As we near the beginning of Lent, let us not be ‘blind guides’
The words of the Word of God, Christ Jesus, might seem harsh to our ears, but we need to be woken from the slumber that our sins and our innate judgmentalism have caused. Our gentle Jesus refers to all of us, not just those to whom he addresses in this parable, as “hypocrites,” “blind guides,” and in his hyperbolic manner, walking around with a huge wooden beam in our eye, all the while noticing the most minute splinter in the eye of our brother.
The American writer, Flannery O’Connor, who was a devout Catholic (as well as an avid student of Saint Thomas Aquinas), was fond of using a certain Southern Gothic style designed to shock her audiences into truly perceiving what was being said. O’ Connor states:
“The novelist with Christian concerns will find in modern life distortions which are repugnant to him, and his problem will be to make these appear as distortions to an audience which is used to seeing them as natural; and he may well be forced to take ever more violent means to get his vision across to this hostile audience. When you can assume that your audience holds the same beliefs you do, you can relax a little and use more normal ways of talking to it; when you have to assume that it does not, then you have to make your vision apparent by shock — to the hard of hearing you shout, and for the almost blind you draw large and startling figures.” (Flannery O’Connor, Mysteries and Manners: Occasional Prose, selected and edited by Sally and Robert Fitzgerald (New York: Farrar, Straus and Giroux; 1969), 33-34.)

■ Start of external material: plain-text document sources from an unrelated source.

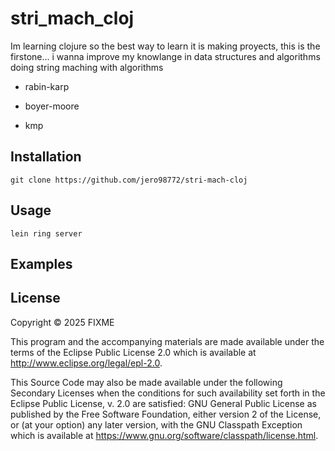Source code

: # stri_mach_cloj

Im learning clojure so the best way to learn it is making proyects, this is the firstone... i wanna improve my knowlange in data structures and algorithms doing string maching with algorithms 

* rabin-karp

* boyer-moore

* kmp

## Installation

    git clone https://github.com/jero98772/stri-mach-cloj
    
## Usage

    lein ring server 

## Examples


## License

Copyright © 2025 FIXME

This program and the accompanying materials are made available under the
terms of the Eclipse Public License 2.0 which is available at
http://www.eclipse.org/legal/epl-2.0.

This Source Code may also be made available under the following Secondary
Licenses when the conditions for such availability set forth in the Eclipse
Public License, v. 2.0 are satisfied: GNU General Public License as published by
the Free Software Foundation, either version 2 of the License, or (at your
option) any later version, with the GNU Classpath Exception which is available
at https://www.gnu.org/software/classpath/license.html.
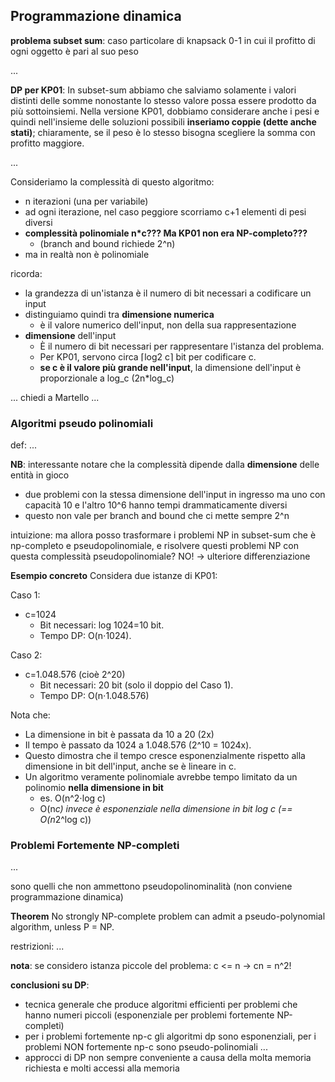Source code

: ## Programmazione dinamica

**problema subset sum**:
caso particolare di knapsack 0-1 in cui il profitto di ogni oggetto è pari al suo peso

...



**DP per KP01**:
In subset-sum abbiamo che salviamo solamente i valori distinti delle somme nonostante lo stesso valore possa essere prodotto da più sottoinsiemi. Nella versione KP01, dobbiamo considerare anche i pesi e quindi nell'insieme delle soluzioni possibili **inseriamo coppie (dette anche stati)**; chiaramente, se il peso è lo stesso bisogna scegliere la somma con profitto maggiore.

...

Consideriamo la complessità di questo algoritmo:
- n iterazioni (una per variabile)
- ad ogni iterazione, nel caso peggiore scorriamo c+1 elementi di pesi diversi
- **complessità polinomiale n*c??? Ma KP01 non era NP-completo???**
    - (branch and bound richiede 2^n)
- ma in realtà non è polinomiale

ricorda:
- la grandezza di un'istanza è il numero di bit necessari a codificare un input
- distinguiamo quindi tra **dimensione numerica**
    - è il valore numerico dell'input, non della sua rappresentazione
- **dimensione** dell'input
    - È il numero di bit necessari per rappresentare l'istanza del problema.
    - Per KP01, servono circa ⌈log2 c⌉ bit per codificare c.
    - **se c è il valore più grande nell'input**, la dimensione dell'input è proporzionale a log_c (2n*log_c)

... chiedi a Martello ...



### Algoritmi pseudo polinomiali
def: ...


**NB**: interessante notare che la complessità dipende dalla **dimensione** delle entità in gioco
- due problemi con la stessa dimensione dell'input in ingresso ma uno con capacità 10 e l'altro 10^6 hanno tempi drammaticamente diversi
- questo non vale per branch and bound che ci mette sempre 2^n

intuizione: ma allora posso trasformare i problemi NP in subset-sum che è np-completo e pseudopolinomiale, e risolvere questi problemi NP con questa complessità pseudopolinomiale? NO! -> ulteriore differenziazione




**Esempio concreto**
Considera due istanze di KP01:

Caso 1: 
- c=1024
    - Bit necessari: log 1024=10 bit.
    - Tempo DP: O(n⋅1024).

Caso 2: 
- c=1.048.576 (cioè 2^20)
    - Bit necessari: 20 bit (solo il doppio del Caso 1).
    - Tempo DP: O(n⋅1.048.576)

Nota che:
- La dimensione in bit è passata da 10 a 20 (2x)
- Il tempo è passato da 1024 a 1.048.576 (2^10 = 1024x).
- Questo dimostra che il tempo cresce esponenzialmente rispetto alla dimensione in bit dell'input, anche se è lineare in c.
- Un algoritmo veramente polinomiale avrebbe tempo limitato da un polinomio **nella dimensione in bit**
    - es. O(n^2⋅log c)
    - O(n*c) invece è esponenziale nella dimensione in bit log c (== O(n*2^log c)) 






### Problemi Fortemente NP-completi
... 

sono quelli che non ammettono pseudopolinominalità (non conviene programmazione dinamica)

**Theorem**
No strongly NP-complete problem can admit a pseudo-polynomial algorithm, unless P = NP.


restrizioni:
...

**nota**: se considero istanza piccole del problema: c <= n -> cn = n^2!









**conclusioni su DP**:
- tecnica generale che produce algoritmi efficienti per problemi che hanno numeri piccoli (esponenziale per problemi fortemente NP-completi)
- per i problemi fortemente np-c gli algoritmi dp sono esponenziali, per i problemi NON fortemente np-c sono pseudo-polinomiali
...
- approcci di DP non sempre conveniente a causa della molta memoria richiesta e molti accessi alla memoria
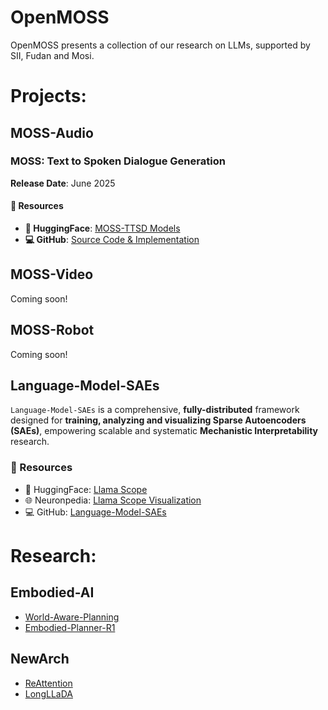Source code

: # OpenMOSS
OpenMOSS presents a collection of our research on LLMs, supported by SII, Fudan and Mosi.


# Projects:

## MOSS-Audio
### MOSS: Text to Spoken Dialogue Generation
**Release Date**: June 2025
#### 🔗 Resources
- **🤗 HuggingFace**: [MOSS-TTSD Models](https://huggingface.co/fnlp/MOSS-TTSD-v0.5)
- **💻 GitHub**: [Source Code & Implementation](https://github.com/OpenMOSS/MOSS-TTSD)
## MOSS-Video
Coming soon!
## MOSS-Robot
Coming soon!
## Language-Model-SAEs
`Language-Model-SAEs` is a comprehensive, **fully-distributed** framework designed for **training, analyzing and visualizing Sparse Autoencoders (SAEs)**, empowering scalable and systematic **Mechanistic Interpretability** research.
### 🔗 Resources
- 🤗 HuggingFace: [Llama Scope](https://huggingface.co/fnlp/Llama-Scope)
- 🌐 Neuronpedia: [Llama Scope Visualization](https://www.neuronpedia.org/llama-scope)
- 💻 GitHub: [Language-Model-SAEs](https://github.com/OpenMOSS/Language-Model-SAEs)

# Research:
## Embodied-AI
- [World-Aware-Planning](https://github.com/sjh0354/World-Aware-Planning)
- [Embodied-Planner-R1](https://github.com/OpenMOSS/Embodied-Planner-R1)
## NewArch
- [ReAttention](https://github.com/OpenMOSS/ReAttention)
- [LongLLaDA](https://github.com/OpenMOSS/LongLLaDA)
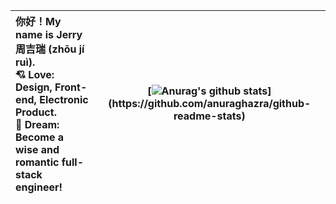 
| 你好！My name is Jerry 周吉瑞 (zhōu jí ruì).<br />:cupid: Love: Design, Front-end, Electronic Product.<br />:rocket: Dream: Become a wise and romantic full-stack engineer! | [![Anurag's github stats](https://github-readme-stats.vercel.app/api?username=JERRY-Z-J-R&title_color=000000&text_color=000000&icon_color=F2155F&bg_color=FFFFFF&show_icons=true&include_all_commits=true&count_private=true&hide_border=true")](https://github.com/anuraghazra/github-readme-stats) |
| :----------------------------------------------------------- | ------------------------------------------------------------ |
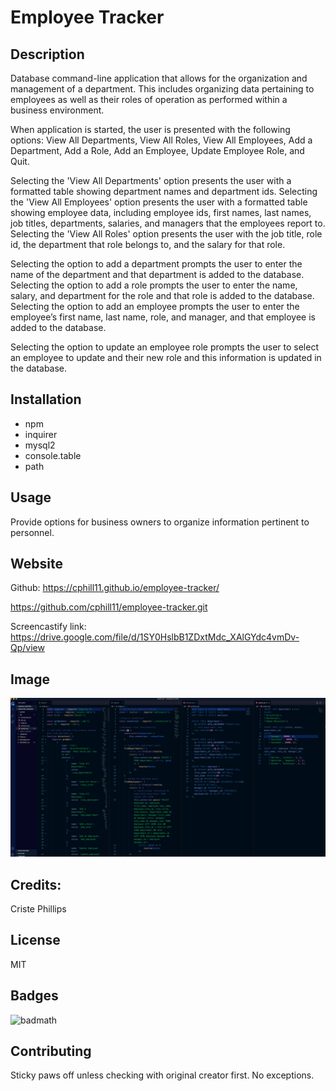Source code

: # Employee Tracker

## Description

Database command-line application that allows for the organization and management of a department.  This includes organizing data pertaining to employees as well as their roles of operation as performed within a business environment.

When application is started, the user is presented with the following options: View All Departments, View All Roles, View All Employees, Add a Department, Add a Role, Add an Employee, Update Employee Role, and Quit. 

Selecting the 'View All Departments' option presents the user with a formatted table showing department names and department ids. Selecting the 'View All Employees' option presents the user with a formatted table showing employee data, including employee ids, first names, last names, job titles, departments, salaries, and managers that the employees report to. Selecting the 'View All Roles' option presents the user with the job title, role id, the department that role belongs to, and the salary for that role.

Selecting the option to add a department prompts the user to enter the name of the department and that department is added to the database. Selecting the option to add a role prompts the user to enter the name, salary, and department for the role and that role is added to the database. Selecting the option to add an employee prompts the user to enter the employee’s first name, last name, role, and manager, and that employee is added to the database. 

Selecting the option to update an employee role prompts the user to select an employee to update and their new role and this information is updated in the database.

## Installation
* npm
* inquirer
* mysql2
* console.table
* path

## Usage
Provide options for business owners to organize information pertinent to personnel.


## Website
Github:  https://cphill11.github.io/employee-tracker/

https://github.com/cphill11/employee-tracker.git

Screencastify link: https://drive.google.com/file/d/1SY0HslbB1ZDxtMdc_XAlGYdc4vmDv-Qp/view

## Image

![Screenshot](/assets/images/screenshot.png)

## Credits:

Criste Phillips 

## License
MIT

## Badges
![badmath](https://img.shields.io/github/languages/top/nielsenjared/badmath)

## Contributing
Sticky paws off unless checking with original creator first.  No exceptions.
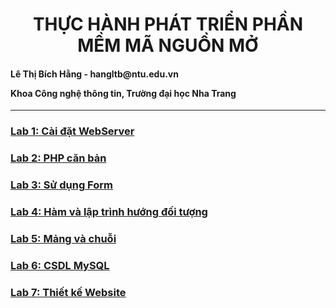<h1 align="center"> THỰC HÀNH PHÁT TRIỂN PHẦN MỀM MÃ NGUỒN MỞ
</h1>

<h4>
Lê Thị Bích Hằng - hangltb@ntu.edu.vn

Khoa Công nghệ thông tin, Trường đại học Nha Trang
</h4>

------------------

### [Lab 1: Cài đặt WebServer](https://github.com/ltbhang/PHP/tree/main/Lab1_WebServerInstallation)
### [Lab 2: PHP căn bản](https://github.com/ltbhang/PHP/tree/main/Lab2_BasicPHP)
### [Lab 3: Sử dụng Form]()
### [Lab 4: Hàm và lập trình hướng đối tượng]()
### [Lab 5: Mảng và chuỗi ]()
### [Lab 6: CSDL MySQL]()
### [Lab 7: Thiết kế Website]()
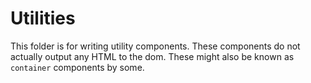 # Utilities

This folder is for writing utility components. These components do not actually output any HTML to the dom. These might also be known as `container` components by some.
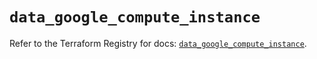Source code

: # `data_google_compute_instance`

Refer to the Terraform Registry for docs: [`data_google_compute_instance`](https://registry.terraform.io/providers/hashicorp/google/6.46.0/docs/data-sources/compute_instance).
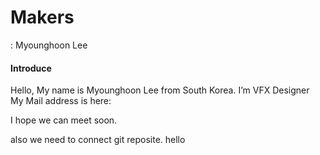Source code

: <H1>Makers</H1>
: Myounghoon Lee

<H4>Introduce</H4>
Hello, My name is Myounghoon Lee from South Korea.
I’m VFX Designer <br>
My Mail address is here: <mailto:teamtim16@naver.com>

I hope we can meet soon.

also we need to connect git reposite.
hello
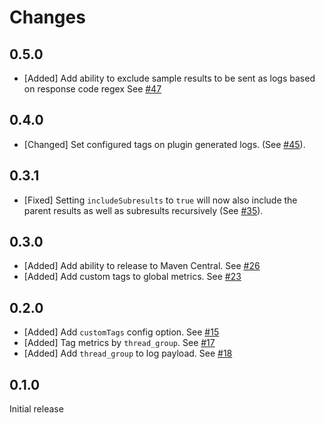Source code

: # Changes

## 0.5.0
* [Added] Add ability to exclude sample results to be sent as logs based on response code regex
  See [#47](https://github.com/DataDog/jmeter-datadog-backend-listener/issues/47)

## 0.4.0
* [Changed] Set configured tags on plugin generated logs. (See [#45](https://github.com/DataDog/jmeter-datadog-backend-listener/pull/45)).

## 0.3.1
* [Fixed] Setting `includeSubresults` to `true` will now also include the parent results as well as subresults recursively (See [#35](https://github.com/DataDog/jmeter-datadog-backend-listener/pull/35)).

## 0.3.0
* [Added] Add ability to release to Maven Central. See [#26](https://github.com/DataDog/jmeter-datadog-backend-listener/pull/26)
* [Added] Add custom tags to global metrics. See [#23](https://github.com/DataDog/jmeter-datadog-backend-listener/pull/23)

## 0.2.0
* [Added] Add `customTags` config option. See [#15](https://github.com/DataDog/jmeter-datadog-backend-listener/pull/15)
* [Added] Tag metrics by `thread_group`. See [#17](https://github.com/DataDog/jmeter-datadog-backend-listener/pull/17)
* [Added] Add `thread_group` to log payload. See [#18](https://github.com/DataDog/jmeter-datadog-backend-listener/pull/18)

## 0.1.0
Initial release
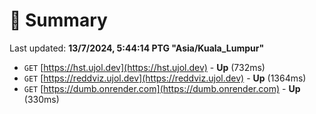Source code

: # 📖 Summary
Last updated: **13/7/2024, 5:44:14 PTG "Asia/Kuala_Lumpur"**

- `GET` [https://hst.ujol.dev](https://hst.ujol.dev) - **Up** (732ms)
- `GET` [https://reddviz.ujol.dev](https://reddviz.ujol.dev) - **Up** (1364ms)
- `GET` [https://dumb.onrender.com](https://dumb.onrender.com) - **Up** (330ms)

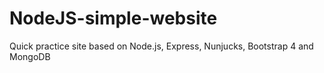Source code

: # NodeJS-simple-website
Quick practice site based on Node.js, Express, Nunjucks, Bootstrap 4 and MongoDB
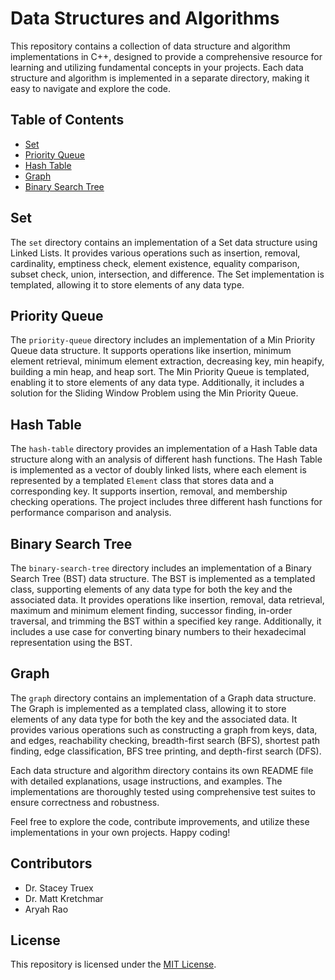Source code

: # Data Structures and Algorithms

This repository contains a collection of data structure and algorithm implementations in C++, designed to provide a comprehensive resource for learning and utilizing fundamental concepts in your projects. Each data structure and algorithm is implemented in a separate directory, making it easy to navigate and explore the code.

## Table of Contents
- [Set](#set)
- [Priority Queue](#priority-queue)
- [Hash Table](#hash-table)
- [Graph](#graph)
- [Binary Search Tree](#binary-search-tree)

## Set
The `set` directory contains an implementation of a Set data structure using Linked Lists. It provides various operations such as insertion, removal, cardinality, emptiness check, element existence, equality comparison, subset check, union, intersection, and difference. The Set implementation is templated, allowing it to store elements of any data type.

## Priority Queue
The `priority-queue` directory includes an implementation of a Min Priority Queue data structure. It supports operations like insertion, minimum element retrieval, minimum element extraction, decreasing key, min heapify, building a min heap, and heap sort. The Min Priority Queue is templated, enabling it to store elements of any data type. Additionally, it includes a solution for the Sliding Window Problem using the Min Priority Queue.

## Hash Table
The `hash-table` directory provides an implementation of a Hash Table data structure along with an analysis of different hash functions. The Hash Table is implemented as a vector of doubly linked lists, where each element is represented by a templated `Element` class that stores data and a corresponding key. It supports insertion, removal, and membership checking operations. The project includes three different hash functions for performance comparison and analysis.

## Binary Search Tree
The `binary-search-tree` directory includes an implementation of a Binary Search Tree (BST) data structure. The BST is implemented as a templated class, supporting elements of any data type for both the key and the associated data. It provides operations like insertion, removal, data retrieval, maximum and minimum element finding, successor finding, in-order traversal, and trimming the BST within a specified key range. Additionally, it includes a use case for converting binary numbers to their hexadecimal representation using the BST.

## Graph
The `graph` directory contains an implementation of a Graph data structure. The Graph is implemented as a templated class, allowing it to store elements of any data type for both the key and the associated data. It provides various operations such as constructing a graph from keys, data, and edges, reachability checking, breadth-first search (BFS), shortest path finding, edge classification, BFS tree printing, and depth-first search (DFS).

Each data structure and algorithm directory contains its own README file with detailed explanations, usage instructions, and examples. The implementations are thoroughly tested using comprehensive test suites to ensure correctness and robustness.

Feel free to explore the code, contribute improvements, and utilize these implementations in your own projects. Happy coding!

## Contributors
- Dr. Stacey Truex
- Dr. Matt Kretchmar
- Aryah Rao

## License
This repository is licensed under the [MIT License](LICENSE).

That is precisely what Our Blessed Lord, Jesus the Christ, is doing in the parable he gives to us for our reflection in Sunday’s Gospel. He’s trying to shock us, trying to “scare us straight,” so that we might be able to recognize what truly matters, to acknowledge what our Lenten campaign is really all about, “to repent and believe in the Gospel.”
Yes, we need to acknowledge that we, each in our own way, have failed to live up to the covenant of love established in the Most Precious Blood of Our Lord, Jesus. Each and every one of us sin; we turn away from the Love who is Jesus. Lent affords us the opportunity for deep reflection on our relationship with God. Sin is threefold alienation from God, others and ourselves. In the Holy Cross of Christ, we find threefold reconciliation. The Sacrament of Reconciliation is the surest way for us sinners to make our peace with God, others and in our souls. The surest sign of the covenant is the Eucharist, the Substantial Presence of Christ given to us in the Holy Sacrifice of the Mass. There is no better time to get back to regular practice of confession than the Season of Lent; if we have been away from the Mass, come back to the greatest act of covenantal love other than the Eucharist.
This week, as we prepare to begin the spiritual campaign of Lent, perhaps we should examine what exactly are the fruits that we are producing in our lives. Are they of the Holy Spirit, namely charity, joy, benignity, goodness, patience, peace, longanimity, mildness, faith, modesty, continency and chastity? Saint Paul the Apostle tells us all about them in his Epistle to the Galatians 5:22-23 and the master theologian Saint Thomas Aquinas explains them clearly in his “Summa theologiae” (I.II.q. 70). These are all very accessible online for our further reflection.
Pray that this Lent will instruct us on how not to be blind guides, but women and men of the Spirit who bear good fruit in our lives.